3 Well-Positioned Stocks in the Entertainment Sector
Victor is a member of The Motley Fool Blog Network -- entries represent the personal opinion of the blogger and are not formally edited.
How we watch movies and TV shows has drastically changed over the past few years. In addition to traditional cable TV operators, several other options exist today. Let's look at three companies leading different sectors in the entertainment industry. Netflix (NASDAQ: NFLX), Comcast (NASDAQ: CMCSK) and TiVo (NASDAQ: TIVO) all provide different services but considerable upside for investors looking to buy and hold.
In constant growth
Trading at 526 times its earnings, Netflix is seen by many as an overvalued stock; but it is not. Constantly expanding its content and client base, this well-known Internet giant now reaches about 29 million households in the U.S., or one out of four. Not only should this company continue to penetrate various markets as the Internet-using population grows, but it could also increase revenue though raising prices. Even in the worst of cases, if people responded terribly to $2 to $4 upcharges in subscription fees, the firm could still acheive huge profit gains, reaching about a $10-$20 increase (or over 2000%) in earnings per share. Given its profit potential, I’d say that this company is a buy, especially as consensus estimates expect 19.5% growth per year over the next five years, compared to the industry’s 16.6% average. Here are some other reasons to believe that Netflix will outperform its peers in the long-run:
Its U.S. subscriber base is constantly expanding. Over the past year, domestic streaming subscriptions surged by almost 25%. The company is constantly improving content, and international expansion should drive growth in the upcoming years as streaming services start to displace traditional multimedia-content providers.
In particular, overseas markets have been contributing outstanding results. Last quarter, the company reported a 133% upsurge in the number of users. This trend is expected to continue as the company extends its international presence and product portfolio, especially by adding original content. Not only should its original series attract new users, but also help retain existing users.
The company's incursion into the fast-growing mobile and tablet segment has proven pretty successful and will most likely boost its subscriptions (its main income source) going forward.
Last quarter results portray an even more encouraging outlook for stockholders. Non-GAAP earnings reached $0.31 per share, 13 cents above the Zacks Consensus Estimate and up from an 8-cent loss in the year-ago quarter. This increase was accomplished on the back of a 17.7% upsurge in revenue due to augmented subscriptions.
A stock to watch
Comcast is yet another multimedia-content provider.
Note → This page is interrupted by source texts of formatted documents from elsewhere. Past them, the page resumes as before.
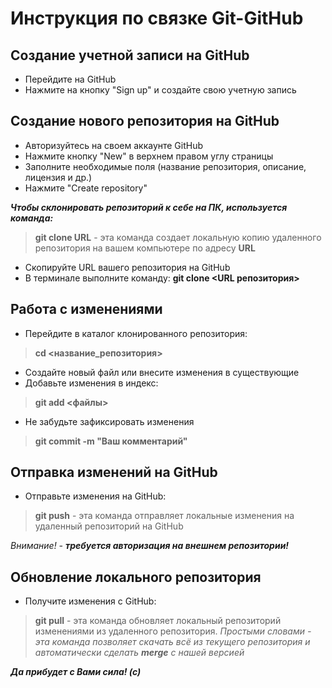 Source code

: # Инструкция по связке Git-GitHub

## Создание учетной записи на GitHub
* Перейдите на GitHub
* Нажмите на кнопку "Sign up" и создайте свою учетную запись

## Создание нового репозитория на GitHub
* Авторизуйтесь на своем аккаунте GitHub
* Нажмите кнопку "New" в верхнем правом углу страницы
* Заполните необходимые поля (название репозитория, описание, лицензия и др.)
* Нажмите "Create repository"

 ***Чтобы склонировать репозиторий к себе на ПК, используется команда:***

> **git clone URL** -  эта команда создает локальную копию удаленного репозитория на вашем компьютере по адресу **URL**

* Скопируйте URL вашего репозитория на GitHub
* В терминале выполните команду: **git clone <URL репозитория>**

## Работа с изменениями
* Перейдите в каталог клонированного репозитория:
> **cd <название_репозитория>**

* Создайте новый файл или внесите изменения в существующие
* Добавьте изменения в индекс:
> **git add <файлы>**

* Не забудьте зафиксировать изменения
> **git commit -m "Ваш комментарий"**

## Отправка изменений на GitHub
* Отправьте изменения на GitHub:
> **git push**  - эта команда отправляет локальные изменения на удаленный репозиторий на GitHub

*Внимание! - ***требуется авторизация на внешнем репозитории!****

## Обновление локального репозитория
* Получите изменения с GitHub:

> **git pull** - эта команда обновляет локальный репозиторий изменениями из удаленного репозитория.
*Простыми словами - эта команда позволяет скачать всё из текущего репозитория и автоматически сделать **merge** с нашей версией*

***Да прибудет с Вами сила! (с)***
Although lately the firm’s earnings have been flat in relation to consensus estimates, year-over-year growth was in fact strong, making the company deserve a closer look. While many analysts are concerned about the fundamentals and valuation of the Class A Stock for Comcast (NASDAQ: CMCSA), I would recommend paying further attention to its Special Class A stock, which actually stands as a buy in my view. Trading at 17.3 times earnings, it is cheaper than the Class A shares and exchanges below the industry's 23.3 price-to-earnings average (Morningstar), thus providing an attractive entry point for investors. Analyst consensus expects 18% growth per year over the upcoming five, which stands 8% ahead of the industry average and almost doubles that projected figures for S&P500 companies.
Additional reasons to believe that Comcast will deliver above average long-term growth:
Its (unmatched) multiple product offerings, which create plenty of growth opportunities, as most of its customers subscribe to more than one of the firm´s services. This generates not only high customer loyalty, but also higher cash flow levels per user.
Its scale; like Netflix, Comcast serves about 25% of pay-TV households in the U.S.
The acquisition of NBC Universal further widens its product portfolio by adding original productions, sports, and even theme parks.
The offering of several innovative products, including the firm’s set-top box, Xfinity TV – an on-demand service that provides access to both video programming and Internet – and its X1 services, among others. These should boost earnings in the upcoming quarters.
Strategic partnerships with major companies like Microsoft and Skype should further increase Comcast’s market share, which has already been growing on the back of an increased focus on both residential and small and medium business (SMB) clients. This last segment in particular offers plenty of development opportunities; given the firm’s low penetration, the SMB segment is expected to offer $20 to $30 billion in profit upside.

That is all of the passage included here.